This article describes the architectural challenges that are inherent in implementing “Engineering in the Cloud” and an architecture that we call “Engineering Software + Services”. We illustrate this with a case study, drawn from dezineforce.com, and demonstrate how this architecture can deliver the functionality that is required by engineering companies who want to transform the way in which they work and prosper in turbulent times and beyond.
Engineering in the CloudComputationally-aided engineering has matured over many years, with computer simulations able to predict accurately the real-world characteristics of engineering designs. This can significantly reduce the need for physical testing that has traditionally been carried out at considerable expense. However, engineering companies are increasingly finding themselves having to acquire IT skills to manage and maintain these packages, as well as the complex infrastructures on which they execute.
Computation facilities in the Cloud could clearly provide many benefits. But would it really meet the needs of engineering companies, particularly in these turbulent times? It might reduce costs and make technology that had previously been available only to the largest of corporations available also to small and midsize companies. But how do we, as architects, harness the power of the Cloud to really transform the way in which engineering is conducted?
In order to affect a step change and meet the current needs of engineering companies, we believe that “Engineering in the Cloud” must also provide a level of intelligence and rich interaction that allows engineers to gain additional insights into their designs. Therefore, we define it thus:
Engineering in the cloud is a combination of cloud services and rich interactive applications that provides integrated, intelligent, self-service engineering services over and above engineering-application hosting and computation – allowing engineers to create, explore, and discover better designs faster.
Engineering Software + Services ArchitectureMany publications exist on the challenges of building a Software + Services platform.
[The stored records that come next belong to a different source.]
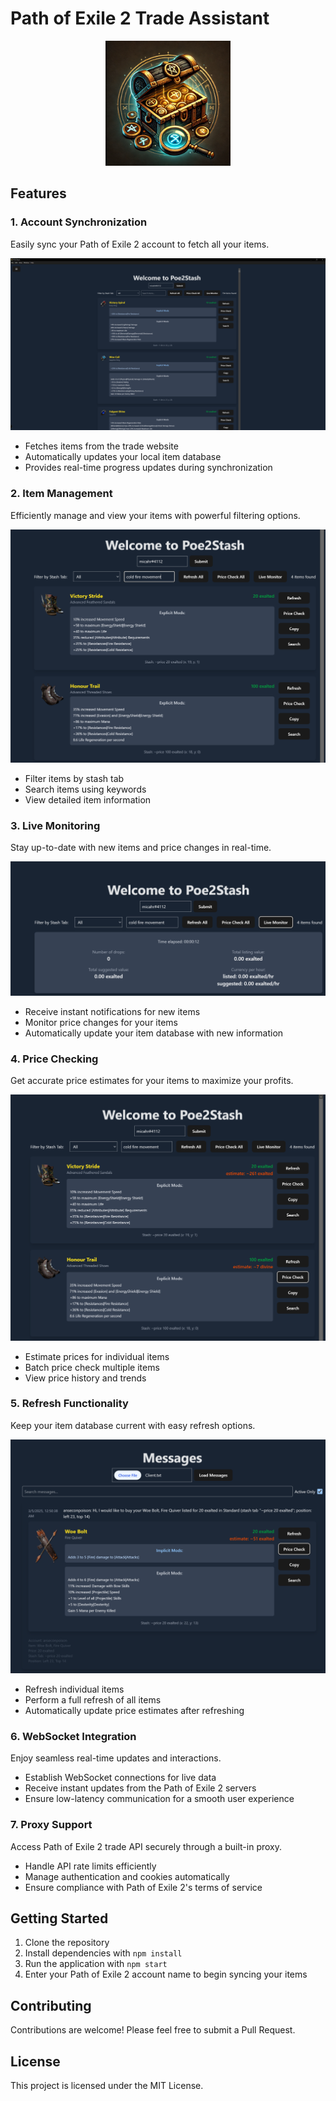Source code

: # Path of Exile 2 Trade Assistant

<p align="center">
  <img src="assets/icon.png" alt="Path of Exile 2 Trade Assistant Icon" width="200">
</p>

## Features

### 1. Account Synchronization

Easily sync your Path of Exile 2 account to fetch all your items.

![Account Sync](docs/main_page_ss.PNG)

- Fetches items from the trade website
- Automatically updates your local item database
- Provides real-time progress updates during synchronization

### 2. Item Management

Efficiently manage and view your items with powerful filtering options.

![Item Management](docs/search_items_ss.PNG)

- Filter items by stash tab
- Search items using keywords
- View detailed item information

### 3. Live Monitoring

Stay up-to-date with new items and price changes in real-time.

![Live Monitoring](docs/new_drops_live_monitor_ss.PNG)

- Receive instant notifications for new items
- Monitor price changes for your items
- Automatically update your item database with new information

### 4. Price Checking

Get accurate price estimates for your items to maximize your profits.

![Price Checking](docs/price_check_ss.PNG)

- Estimate prices for individual items
- Batch price check multiple items
- View price history and trends

### 5. Refresh Functionality

Keep your item database current with easy refresh options.

![Refresh Items](docs/chat_messages_load_items_ss.PNG)

- Refresh individual items
- Perform a full refresh of all items
- Automatically update price estimates after refreshing

### 6. WebSocket Integration

Enjoy seamless real-time updates and interactions.

- Establish WebSocket connections for live data
- Receive instant updates from the Path of Exile 2 servers
- Ensure low-latency communication for a smooth user experience

### 7. Proxy Support

Access Path of Exile 2 trade API securely through a built-in proxy.

- Handle API rate limits efficiently
- Manage authentication and cookies automatically
- Ensure compliance with Path of Exile 2's terms of service

## Getting Started

1. Clone the repository
2. Install dependencies with `npm install`
3. Run the application with `npm start`
4. Enter your Path of Exile 2 account name to begin syncing your items

## Contributing

Contributions are welcome! Please feel free to submit a Pull Request.

## License

This project is licensed under the MIT License.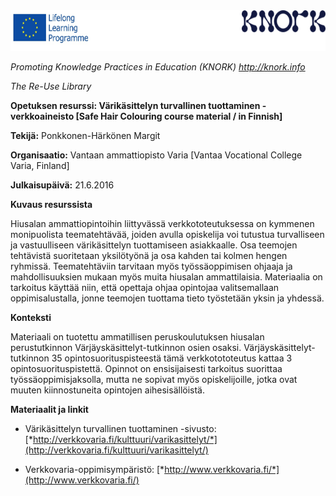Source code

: <img src="images\0620edba3537ccc48d418c88d9d9aa4deb1583fa/media/image01.png" width="624" height="65" />

*Promoting Knowledge Practices in Education (KNORK) http://knork.info*

*The Re-Use Library*

**Opetuksen resurssi: Värikäsittelyn turvallinen tuottaminen -verkkoaineisto \[Safe Hair Colouring course material / in Finnish\]**

**Tekijä:** Ponkkonen-Härkönen Margit

**Organisaatio:** Vantaan ammattiopisto Varia \[Vantaa Vocational College Varia, Finland\]

**Julkaisupäivä:** 21.6.2016

**Kuvaus resurssista**

Hiusalan ammattiopintoihin liittyvässä verkkototeutuksessa on kymmenen monipuolista teematehtävää, joiden avulla opiskelija voi tutustua turvalliseen ja vastuulliseen värikäsittelyn tuottamiseen asiakkaalle. Osa teemojen tehtävistä suoritetaan yksilötyönä ja osa kahden tai kolmen hengen ryhmissä. Teematehtäviin tarvitaan myös työssäoppimisen ohjaaja ja mahdollisuuksien mukaan myös muita hiusalan ammattilaisia. Materiaalia on tarkoitus käyttää niin, että opettaja ohjaa opintojaa valitsemallaan oppimisalustalla, jonne teemojen tuottama tieto työstetään yksin ja yhdessä.

**Konteksti**

Materiaali on tuotettu ammatillisen peruskoulutuksen hiusalan perustutkinnon Värjäyskäsittelyt-tutkinnon osien osaksi. Värjäyskäsittelyt-tutkinnon 35 opintosuorituspisteestä tämä verkkotototeutus kattaa 3 opintosuorituspistettä. Opinnot on ensisijaisesti tarkoitus suorittaa työssäoppimisjaksolla, mutta ne sopivat myös opiskelijoille, jotka ovat muuten kiinnostuneita opintojen aihesisällöistä.

**Materiaalit ja linkit**

-   Värikäsittelyn turvallinen tuottaminen -sivusto: [*http://verkkovaria.fi/kulttuuri/varikasittelyt/*](http://verkkovaria.fi/kulttuuri/varikasittelyt/)

-   Verkkovaria-oppimisympäristö: [*http://www.verkkovaria.fi/*](http://www.verkkovaria.fi/)


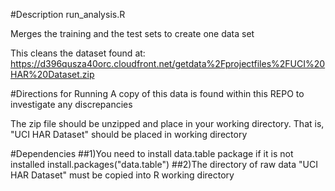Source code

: #Description run_analysis.R 

Merges the training and the test sets to create one data set

This cleans the dataset found at:
https://d396qusza40orc.cloudfront.net/getdata%2Fprojectfiles%2FUCI%20HAR%20Dataset.zip

#Directions for Running 
A copy of this data is found within this REPO to investigate any discrepancies 

The zip file should be unzipped and place in your working directory.
That is, "UCI HAR Dataset" should be placed in working directory

#Dependencies
##1)You need to install data.table package if it is not installed install.packages("data.table")
##2)The directory of raw data "UCI HAR Dataset" must be copied into R working directory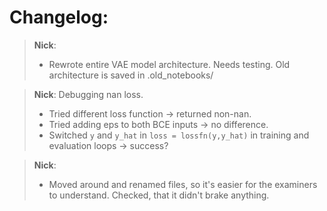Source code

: # Changelog:
> **Nick**:
> - Rewrote entire VAE model architecture. Needs testing. Old architecture is saved in .old_notebooks/

> **Nick**: Debugging nan loss.
> - Tried different loss function -> returned non-nan.
> - Tried adding eps to both BCE inputs -> no difference.
> - Switched `y` and `y_hat` in  `loss = lossfn(y,y_hat)` in training and evaluation loops -> success?

> **Nick**:
> - Moved around and renamed files, so it's easier for the examiners to understand. Checked, that it didn't brake anything.
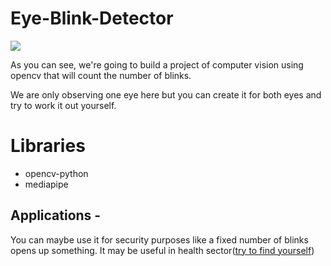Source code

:# Eye-Blink-Detector

![](assets/working.png)

As you can see, we're going to build a project of computer vision using opencv that will count the number of blinks.

We are only observing one eye here but you can create it for both eyes and try to work it out yourself.

# Libraries 
- opencv-python
- mediapipe

## Applications - 
You can maybe use it for security purposes like a fixed number of blinks opens up something. It may be useful in health sector(<u>try to find yourself</u>)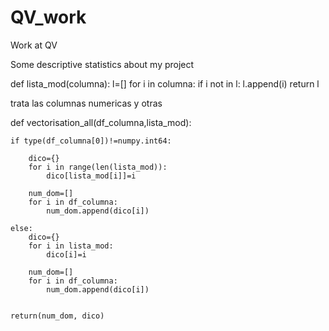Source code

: # QV_work
Work at QV

Some descriptive statistics about my project

def lista_mod(columna):
    l=[]
    for i in columna:
        if i not in l:
            l.append(i)
    return l

trata las columnas numericas y otras

def vectorisation_all(df_columna,lista_mod):

    if type(df_columna[0])!=numpy.int64:

        dico={}
        for i in range(len(lista_mod)):
            dico[lista_mod[i]]=i
    
        num_dom=[]
        for i in df_columna:
            num_dom.append(dico[i])
            
    else:
        dico={}
        for i in lista_mod:
            dico[i]=i
        
        num_dom=[]
        for i in df_columna:
            num_dom.append(dico[i])
        
    
    return(num_dom, dico)

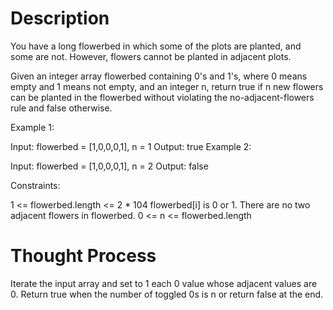# Description

You have a long flowerbed in which some of the plots are planted, and some are not. However, flowers cannot be planted in adjacent plots.

Given an integer array flowerbed containing 0's and 1's, where 0 means empty and 1 means not empty, and an integer n, return true if n new flowers can be planted in the flowerbed without violating the no-adjacent-flowers rule and false otherwise.

 

Example 1:

Input: flowerbed = [1,0,0,0,1], n = 1
Output: true
Example 2:

Input: flowerbed = [1,0,0,0,1], n = 2
Output: false
 

Constraints:

1 <= flowerbed.length <= 2 * 104
flowerbed[i] is 0 or 1.
There are no two adjacent flowers in flowerbed.
0 <= n <= flowerbed.length

# Thought Process

Iterate the input array and set to 1 each 0 value whose adjacent values are 0. 
Return true when the number of toggled 0s is n or return false at the end.
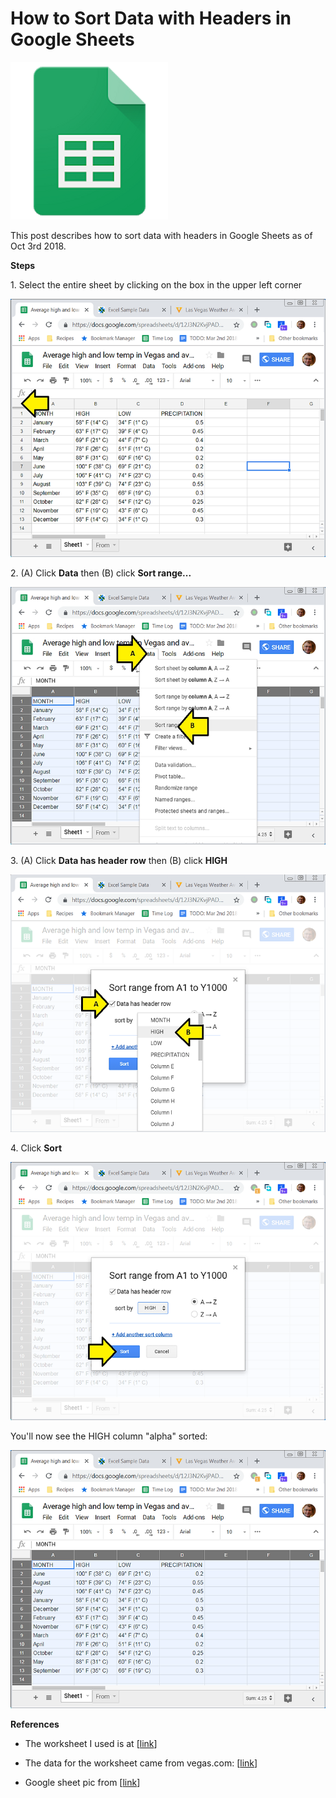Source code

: # How to Sort Data with Headers in Google Sheets

![google_sheets_logo_1](google_sheets_logo_1.png)

This post describes how to sort data with headers in Google Sheets as of Oct 3rd 2018.

**Steps**

1\. Select the entire sheet by clicking on the box in the upper left corner

![select_entire_sheet_2](select_entire_sheet_2.png)

2\. (A) Click **Data** then (B) click **Sort range...**

![sort_range_3](sort_range_3.png)

3\. (A) Click **Data has header row** then (B) click **HIGH**

![data_header_row_high_4](data_header_row_high_4.png)

4\. Click **Sort**

![click_start_5](click_start_5.png)

You'll now see the HIGH column "alpha" sorted:

![high_column_alpha_sorted_6](high_column_alpha_sorted_6.png)

**References**

-   The worksheet I used is at \[[link](http://docs.google.com/spreadsheets/d/12J3N2KvjPADOpqczKLlUTf3jLQTRO7fg_iEvAzMfh6M/edit?usp=sharing)\]
    
-   The data for the worksheet came from vegas.com: \[[link](http://www.vegas.com/weather/averages.html)\]
    
-   Google sheet pic from \[[link](http://lh3.ggpht.com/e3oZddUHSC6EcnxC80rl_6HbY94sM63dn6KrEXJ-C4GIUN-t1XM0uYA_WUwyhbIHmVMH=s180)\]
The general concerns of security, availability, and reliability, among others, all apply as much to engineering as they do to other sectors. Instead of reiterating these more general concerns, we will focus on the less common challenges that are addressed by the “Engineering Software + Services Architecture” as a means of implementing an engineering cloud service.
There are five key, specific architectural challenges on which we will concentrate:
- Engineer interaction
- Engineering intelligence
- Engineering process orchestration
- Engineering computation
- Long-term, large-scale data management
Figure 1: Generic high-level engineering Software + Services architecture
Security and management are not part of our set of five specific challenges, but they are briefly included for completeness. Within dezineforce, these challenges are implemented using the technologies shown in Figure 2.
Figure 2: The dezineforce high-level engineering Software + Services architecture
Engineer InteractionEngineering processes might take hours, days, or weeks to complete, and engineers must remain in full control of the processes throughout their execution. Therefore, it is essential that they can see into the processes to understand the progress and current status of their exploration. This ranges from understanding which loop the process is in, right down to inspecting the individual output files of currently executing jobs. The ability to detect and react quickly to issues reduces wasted compute cycles and elapsed time, which reduces costs and improves time to market.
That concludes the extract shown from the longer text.